BEGIN Data for this exercise

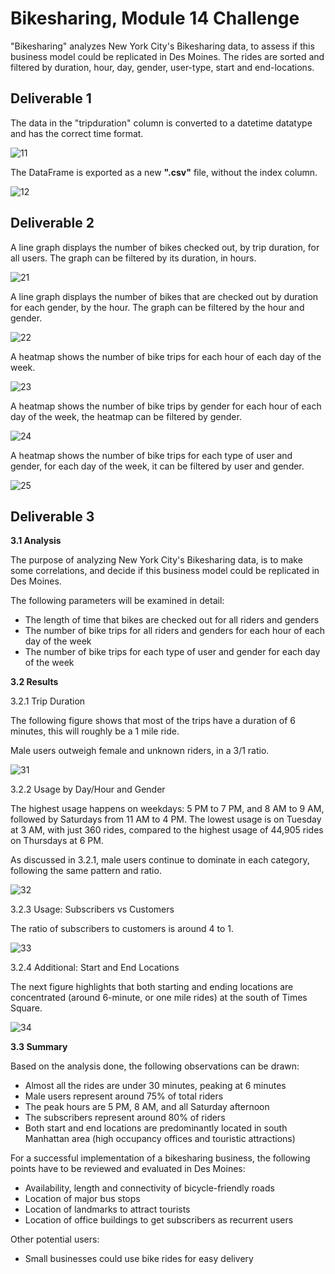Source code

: # Bikesharing, Module 14 Challenge

"Bikesharing" analyzes New York City's Bikesharing data, to assess if this business model could be replicated in Des Moines. The rides are sorted and filtered by duration, hour, day, gender, user-type, start and end-locations.


## Deliverable 1

The data in the "tripduration" column is converted to a datetime datatype and has the correct time format.

![11](Images/11.png)

The DataFrame is exported as a new **".csv"** file, without the index column.

![12](Images/12.png)


## Deliverable 2

A line graph displays the number of bikes checked out, by trip duration, for all users. The graph can be filtered by its duration, in hours.

![21](Images/21.png)

A line graph displays the number of bikes that are checked out by duration for each gender, by the hour. The graph can be filtered by the hour and gender.

![22](Images/22.png)

A heatmap shows the number of bike trips for each hour of each day of the week.

![23](Images/23.png)

A heatmap shows the number of bike trips by gender for each hour of each day of the week, the heatmap can be filtered by gender.

![24](Images/24.png)

A heatmap shows the number of bike trips for each type of user and gender, for each day of the week, it can be filtered by user and gender.

![25](Images/25.png)


## Deliverable 3

**3.1 Analysis**

The purpose of analyzing New York City's Bikesharing data, is to make some correlations, and decide if this business model could be replicated in Des Moines.

The following parameters will be examined in detail:

* The length of time that bikes are checked out for all riders and genders
* The number of bike trips for all riders and genders for each hour of each day of the week
* The number of bike trips for each type of user and gender for each day of the week

**3.2 Results**

3.2.1 Trip Duration

The following figure shows that most of the trips have a duration of 6 minutes, this will roughly be a 1 mile ride.

Male users outweigh female and unknown riders, in a 3/1 ratio.

![31](Images/31.png)

3.2.2 Usage by Day/Hour and Gender

The highest usage happens on weekdays: 5 PM to 7 PM, and 8 AM to 9 AM, followed by Saturdays from 11 AM to 4 PM. The lowest usage is on Tuesday at 3 AM, with just 360 rides, compared to the highest usage of 44,905 rides on Thursdays at 6 PM.

As discussed in 3.2.1, male users continue to dominate in each category, following the same pattern and ratio.

![32](Images/32.png)

3.2.3 Usage: Subscribers vs Customers

The ratio of subscribers to customers is around 4 to 1.

![33](Images/33.png)

3.2.4 Additional: Start and End Locations

The next figure highlights that both starting and ending locations are concentrated (around 6-minute, or one mile rides) at the south of Times Square.

![34](Images/34.png)

**3.3 Summary**

Based on the analysis done, the following observations can be drawn:

* Almost all the rides are under 30 minutes, peaking at 6 minutes
* Male users represent around 75% of total riders
* The peak hours are 5 PM, 8 AM, and all Saturday afternoon
* The subscribers represent around 80% of riders
* Both start and end locations are predominantly located in south Manhattan area (high occupancy offices and touristic attractions)

For a successful implementation of a bikesharing business, the following points have to be reviewed and evaluated in Des Moines:

* Availability, length and connectivity of bicycle-friendly roads
* Location of major bus stops
* Location of landmarks to attract tourists
* Location of office buildings to get subscribers as recurrent users

Other potential users:

* Small businesses could use bike rides for easy delivery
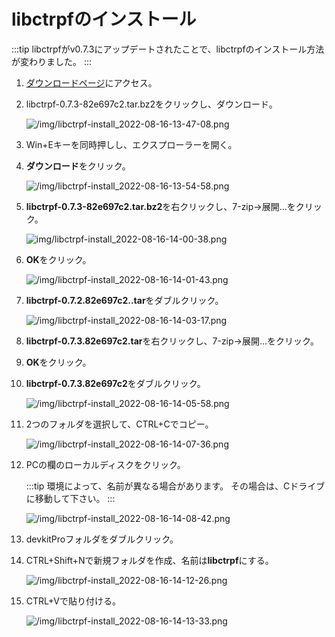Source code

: # libctrpfのインストール

:::tip
libctrpfがv0.7.3にアップデートされたことで、libctrpfのインストール方法が変わりました。
:::

1. [ダウンロードページ](https://gitlab.com/thepixellizeross/ctrpluginframework/-/releases)にアクセス。

1. libctrpf-0.7.3-82e697c2.tar.bz2をクリックし、ダウンロード。

    ![/img/libctrpf-install_2022-08-16-13-47-08.png](/img/libctrpf-install_2022-08-16-13-47-08.png)

1. Win+Eキーを同時押しし、エクスプローラーを開く。

1. **ダウンロード**をクリック。

    ![/img/libctrpf-install_2022-08-16-13-54-58.png](/img/libctrpf-install_2022-08-16-13-54-58.png)

1. **libctrpf-0.7.3-82e697c2.tar.bz2**を右クリックし、7-zip→展開…をクリック。

    ![img/libctrpf-install_2022-08-16-14-00-38.png](/img/libctrpf-install_2022-08-16-14-00-38.png)

1. **OK**をクリック。

    ![/img/libctrpf-install_2022-08-16-14-01-43.png](/img/libctrpf-install_2022-08-16-14-01-43.png)

1. **libctrpf-0.7.2.82e697c2..tar**をダブルクリック。

    ![/img/libctrpf-install_2022-08-16-14-03-17.png](/img/libctrpf-install_2022-08-16-14-03-17.png)

1. **libctrpf-0.7.3.82e697c2.tar**を右クリックし、7-zip→展開…をクリック。

1. **OK**をクリック。

1. **libctrpf-0.7.3.82e697c2**をダブルクリック。

    ![/img/libctrpf-install_2022-08-16-14-05-58.png](/img/libctrpf-install_2022-08-16-14-05-58.png)

1. 2つのフォルダを選択して、CTRL+Cでコピー。

    ![/img/libctrpf-install_2022-08-16-14-07-36.png](/img/libctrpf-install_2022-08-16-14-07-36.png)

1. PCの欄のローカルディスクをクリック。

    :::tip
    環境によって、名前が異なる場合があります。
    その場合は、Cドライブに移動して下さい。
    :::

    ![/img/libctrpf-install_2022-08-16-14-08-42.png](/img/libctrpf-install_2022-08-16-14-08-42.png)

1. devkitProフォルダをダブルクリック。

1. CTRL+Shift+Nで新規フォルダを作成、名前は**libctrpf**にする。

    ![/img/libctrpf-install_2022-08-16-14-12-26.png](/img/libctrpf-install_2022-08-16-14-12-26.png)

1. CTRL+Vで貼り付ける。

    ![/img/libctrpf-install_2022-08-16-14-13-33.png](/img/libctrpf-install_2022-08-16-14-13-33.png)
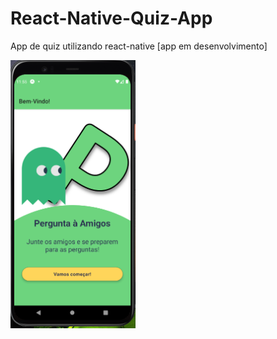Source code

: # React-Native-Quiz-App
App de quiz utilizando react-native [app em desenvolvimento]

<img src="https://github.com/JefersonNSoares/React-Native-Quiz-App/blob/main/assets/Screen%20Images/Screen%20Welcome.png" width="200">

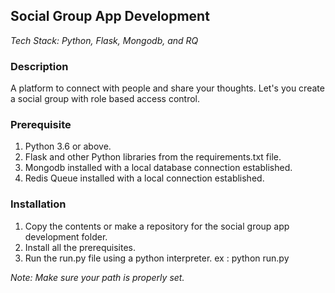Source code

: ## Social Group App Development

_Tech Stack: Python, Flask, Mongodb, and RQ_

### Description
A platform to connect with people and share your thoughts. Let's you create a social group
with role based access control. 

### Prerequisite

1. Python 3.6 or above.
2. Flask and other Python libraries from the requirements.txt file.
3. Mongodb installed with a local database connection established.
4. Redis Queue installed with a local connection established.

### Installation

1. Copy the contents or make a repository for the social group app development folder.
2. Install all the prerequisites.
3. Run the run.py file using a python interpreter. ex : python run.py

_Note: Make sure your path is properly set._








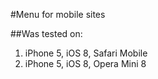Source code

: #Menu for mobile sites

##Was tested on:
1. iPhone 5, iOS 8, Safari Mobile
2. iPhone 5, iOS 8, Opera Mini 8
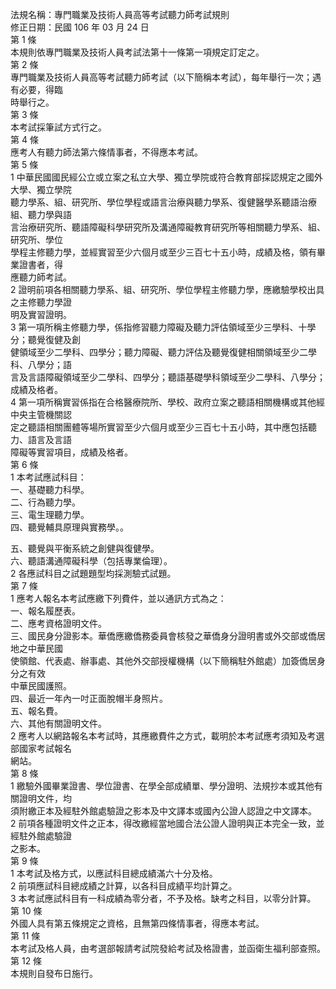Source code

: 法規名稱：專門職業及技術人員高等考試聽力師考試規則  
修正日期：民國 106 年 03 月 24 日  
第 1 條  
本規則依專門職業及技術人員考試法第十一條第一項規定訂定之。  
第 2 條  
專門職業及技術人員高等考試聽力師考試（以下簡稱本考試），每年舉行一次；遇有必要，得臨  
時舉行之。  
第 3 條  
本考試採筆試方式行之。  
第 4 條  
應考人有聽力師法第六條情事者，不得應本考試。  
第 5 條  
1 中華民國國民經公立或立案之私立大學、獨立學院或符合教育部採認規定之國外大學、獨立學院  
聽力學系、組、研究所、學位學程或語言治療與聽力學系、復健醫學系聽語治療組、聽力學與語  
言治療研究所、聽語障礙科學研究所及溝通障礙教育研究所等相關聽力學系、組、研究所、學位  
學程主修聽力學，並經實習至少六個月或至少三百七十五小時，成績及格，領有畢業證書者，得  
應聽力師考試。  
2 證明前項各相關聽力學系、組、研究所、學位學程主修聽力學，應繳驗學校出具之主修聽力學證  
明及實習證明。  
3 第一項所稱主修聽力學，係指修習聽力障礙及聽力評估領域至少三學科、十學分；聽覺復健及創  
健領域至少二學科、四學分；聽力障礙、聽力評估及聽覺復健相關領域至少二學科、八學分；語  
言及言語障礙領域至少二學科、四學分；聽語基礎學科領域至少二學科、八學分；成績及格者。  
4 第一項所稱實習係指在合格醫療院所、學校、政府立案之聽語相關機構或其他經中央主管機關認  
定之聽語相關團體等場所實習至少六個月或至少三百七十五小時，其中應包括聽力、語言及言語  
障礙等實習項目，成績及格者。  
第 6 條  
1 本考試應試科目：  
一、基礎聽力科學。  
二、行為聽力學。  
三、電生理聽力學。  
四、聽覺輔具原理與實務學。。  


五、聽覺與平衡系統之創健與復健學。  
六、聽語溝通障礙科學（包括專業倫理）。  
2 各應試科目之試題題型均採測驗式試題。  
第 7 條  
1 應考人報名本考試應繳下列費件，並以通訊方式為之：  
一、報名履歷表。  
二、應考資格證明文件。  
三、國民身分證影本。華僑應繳僑務委員會核發之華僑身分證明書或外交部或僑居地之中華民國  
使領館、代表處、辦事處、其他外交部授權機構（以下簡稱駐外館處）加簽僑居身分之有效  
中華民國護照。  
四、最近一年內一吋正面脫帽半身照片。  
五、報名費。  
六、其他有關證明文件。  
2 應考人以網路報名本考試時，其應繳費件之方式，載明於本考試應考須知及考選部國家考試報名  
網站。  
第 8 條  
1 繳驗外國畢業證書、學位證書、在學全部成績單、學分證明、法規抄本或其他有關證明文件，均  
須附繳正本及經駐外館處驗證之影本及中文譯本或國內公證人認證之中文譯本。  
2 前項各種證明文件之正本，得改繳經當地國合法公證人證明與正本完全一致，並經駐外館處驗證  
之影本。  
第 9 條  
1 本考試及格方式，以應試科目總成績滿六十分及格。  
2 前項應試科目總成績之計算，以各科目成績平均計算之。  
3 本考試應試科目有一科成績為零分者，不予及格。缺考之科目，以零分計算。  
第 10 條  
外國人具有第五條規定之資格，且無第四條情事者，得應本考試。  
第 11 條  
本考試及格人員，由考選部報請考試院發給考試及格證書，並函衛生福利部查照。  
第 12 條  
本規則自發布日施行。  


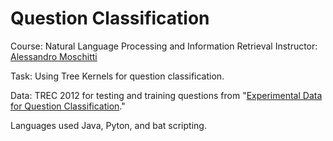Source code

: Question Classification
=======================
Course: Natural Language Processing and Information Retrieval
Instructor: [Alessandro Moschitti](http://disi.unitn.it/moschitti/teaching.html)

Task: Using Tree Kernels for question classification.

Data: TREC 2012 for testing and training questions from "[Experimental Data for Question Classification](http://cogcomp.cs.illinois.edu/Data/QA/QC/)."



Languages used Java, Pyton, and bat scripting.
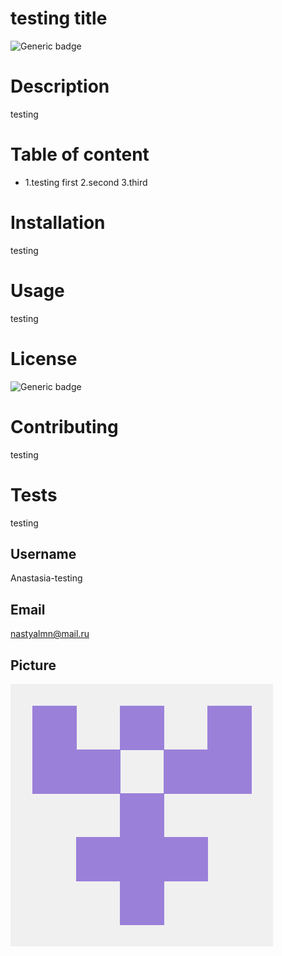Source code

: # testing title
![Generic badge](https://img.shields.io/badge/Test-Pending-Red.svg) 
# Description  
testing
# Table of content 
* 1.testing first 2.second 3.third
# Installation 
testing
# Usage  
testing
# License 
![Generic badge](https://img.shields.io/badge/License-testing-orange.svg) 
# Contributing 
testing
# Tests 
testing
## Username 
Anastasia-testing
## Email 
nastyalmn@mail.ru
## Picture 
![alt text](picture.png)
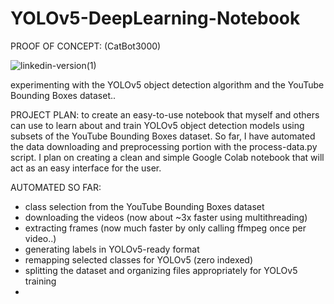 # YOLOv5-DeepLearning-Notebook

PROOF OF CONCEPT: (CatBot3000)

![linkedin-version(1)](https://github.com/c-w-a/YOLOv5-DeepLearning-Notebook/assets/108597555/0874883d-046b-489e-9ede-a67f55448546)

experimenting with the YOLOv5 object detection algorithm and the YouTube Bounding Boxes dataset..

PROJECT PLAN:
to create an easy-to-use notebook that myself and others can use to learn about and train YOLOv5 object detection models using subsets of the YouTube Bounding Boxes dataset. So far, I have automated the data downloading and preprocessing portion with the process-data.py script. I plan on creating a clean and simple Google Colab notebook that will act as an easy interface for the user.

AUTOMATED SO FAR:
- class selection from the YouTube Bounding Boxes dataset
- downloading the videos (now about ~3x faster using multithreading)
- extracting frames (now much faster by only calling ffmpeg once per video..)
- generating labels in YOLOv5-ready format
- remapping selected classes for YOLOv5 (zero indexed)
- splitting the dataset and organizing files appropriately for YOLOv5 training
- 
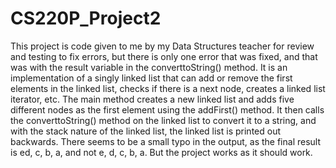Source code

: # CS220P_Project2
This project is code given to me by my Data Structures teacher for review and testing to
fix errors, but there is only one error that was fixed, and that was with the result
variable in the converttoString() method. It is an implementation of a singly linked list
that can add or remove the first elements in the linked list, checks if there is a next
node, creates a linked list iterator, etc. The main method creates a new linked list and 
adds five different nodes as the first element using the addFirst() method. It then calls the
converttoString() method on the linked list to convert it to a string, and with the stack nature
of the linked list, the linked list is printed out backwards. There seems to be a small typo
in the output, as the final result is ed, c, b, a, and not e, d, c, b, a. But the project works 
as it should work.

END Data for this exercise

**What the task requires**
Copy exactly, and copy nothing else: the lines from the start of the data above through the line that holds "## Deliverable 1". The pictures stay out.

**Solution to the exercise**
Source code

: # Bikesharing, Module 14 Challenge

"Bikesharing" analyzes New York City's Bikesharing data, to assess if this business model could be replicated in Des Moines. The rides are sorted and filtered by duration, hour, day, gender, user-type, start and end-locations.


## Deliverable 1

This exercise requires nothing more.